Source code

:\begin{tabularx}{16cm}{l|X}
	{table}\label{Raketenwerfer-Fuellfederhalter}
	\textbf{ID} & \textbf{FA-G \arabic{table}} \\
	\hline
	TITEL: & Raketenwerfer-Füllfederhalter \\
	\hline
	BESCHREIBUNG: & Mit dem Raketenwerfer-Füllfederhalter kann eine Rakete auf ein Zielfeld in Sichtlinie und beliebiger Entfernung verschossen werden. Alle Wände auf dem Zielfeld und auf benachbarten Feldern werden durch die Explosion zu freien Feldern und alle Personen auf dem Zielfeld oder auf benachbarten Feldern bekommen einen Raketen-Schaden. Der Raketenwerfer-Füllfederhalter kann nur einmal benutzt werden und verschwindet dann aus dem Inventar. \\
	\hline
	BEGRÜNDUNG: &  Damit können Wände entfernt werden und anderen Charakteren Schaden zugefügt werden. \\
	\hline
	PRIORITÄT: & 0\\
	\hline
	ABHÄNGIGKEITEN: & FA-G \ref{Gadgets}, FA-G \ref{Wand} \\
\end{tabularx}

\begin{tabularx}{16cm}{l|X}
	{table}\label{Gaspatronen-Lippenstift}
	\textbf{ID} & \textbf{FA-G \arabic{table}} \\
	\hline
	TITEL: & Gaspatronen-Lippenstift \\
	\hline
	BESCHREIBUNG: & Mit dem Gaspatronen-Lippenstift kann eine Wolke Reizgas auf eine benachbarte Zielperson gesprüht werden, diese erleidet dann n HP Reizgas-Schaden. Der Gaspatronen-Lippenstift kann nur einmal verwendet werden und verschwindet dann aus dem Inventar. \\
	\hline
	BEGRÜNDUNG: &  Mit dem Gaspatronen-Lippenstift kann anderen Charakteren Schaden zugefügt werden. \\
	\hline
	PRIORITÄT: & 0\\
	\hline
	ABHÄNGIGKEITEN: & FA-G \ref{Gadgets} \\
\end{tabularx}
◆ ◆ ◆ ◆ ◆
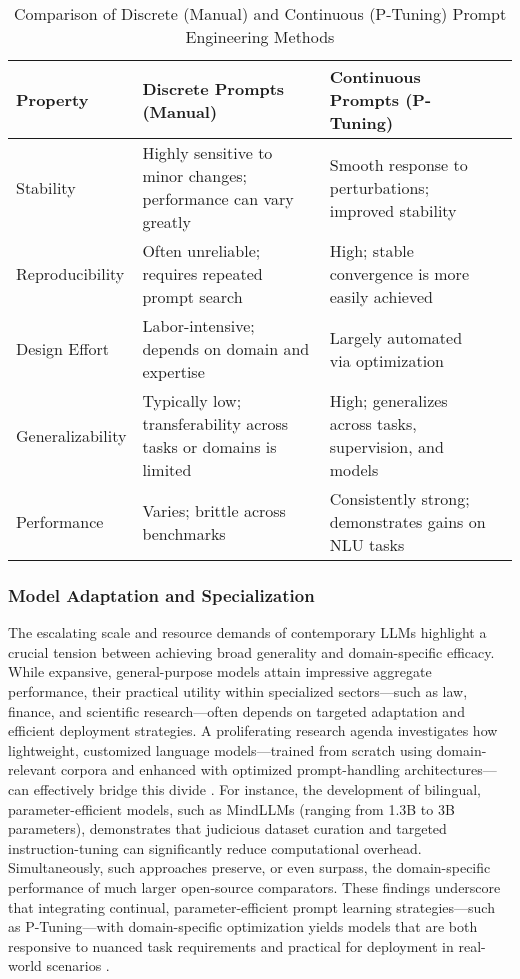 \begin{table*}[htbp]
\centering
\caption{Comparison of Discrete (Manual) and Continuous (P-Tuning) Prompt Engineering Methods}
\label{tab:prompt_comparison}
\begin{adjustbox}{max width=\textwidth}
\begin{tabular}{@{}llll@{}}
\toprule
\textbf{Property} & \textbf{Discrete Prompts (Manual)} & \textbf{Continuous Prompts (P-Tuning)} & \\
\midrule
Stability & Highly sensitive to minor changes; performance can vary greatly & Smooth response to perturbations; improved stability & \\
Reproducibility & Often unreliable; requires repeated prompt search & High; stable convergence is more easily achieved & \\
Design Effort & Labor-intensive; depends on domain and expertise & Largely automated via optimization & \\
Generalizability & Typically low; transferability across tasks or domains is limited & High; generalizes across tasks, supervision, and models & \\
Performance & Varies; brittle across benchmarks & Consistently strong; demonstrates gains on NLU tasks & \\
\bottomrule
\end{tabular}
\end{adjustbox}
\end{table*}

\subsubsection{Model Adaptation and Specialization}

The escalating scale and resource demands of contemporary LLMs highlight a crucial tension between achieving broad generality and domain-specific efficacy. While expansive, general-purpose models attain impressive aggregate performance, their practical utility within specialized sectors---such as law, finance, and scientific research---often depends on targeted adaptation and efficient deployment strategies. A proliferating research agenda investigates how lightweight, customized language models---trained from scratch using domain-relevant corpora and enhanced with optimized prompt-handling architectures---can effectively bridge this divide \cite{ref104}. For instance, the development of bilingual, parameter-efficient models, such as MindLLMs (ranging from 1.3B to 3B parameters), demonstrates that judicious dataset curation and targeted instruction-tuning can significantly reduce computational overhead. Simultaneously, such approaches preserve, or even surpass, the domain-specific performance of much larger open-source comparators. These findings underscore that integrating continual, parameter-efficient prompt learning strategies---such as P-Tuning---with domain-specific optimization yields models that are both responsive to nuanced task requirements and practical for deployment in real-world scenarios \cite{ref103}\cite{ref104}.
◆ ◆ ◆ ◆ ◆
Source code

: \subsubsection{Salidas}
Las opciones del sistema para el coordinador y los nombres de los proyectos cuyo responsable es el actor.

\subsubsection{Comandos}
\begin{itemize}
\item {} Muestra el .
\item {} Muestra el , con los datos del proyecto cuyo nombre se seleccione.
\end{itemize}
◆ ◆ ◆ ◆ ◆
EXERCISE –
Each line with "ABHÄNGIGKEITEN" in it must be identified and copied from the material.

RESPONSE FOR THIS EXERCISE –
	ABHÄNGIGKEITEN: & FA-G \ref{Gadgets}, FA-G \ref{Wand} \\
	ABHÄNGIGKEITEN: & FA-G \ref{Gadgets} \\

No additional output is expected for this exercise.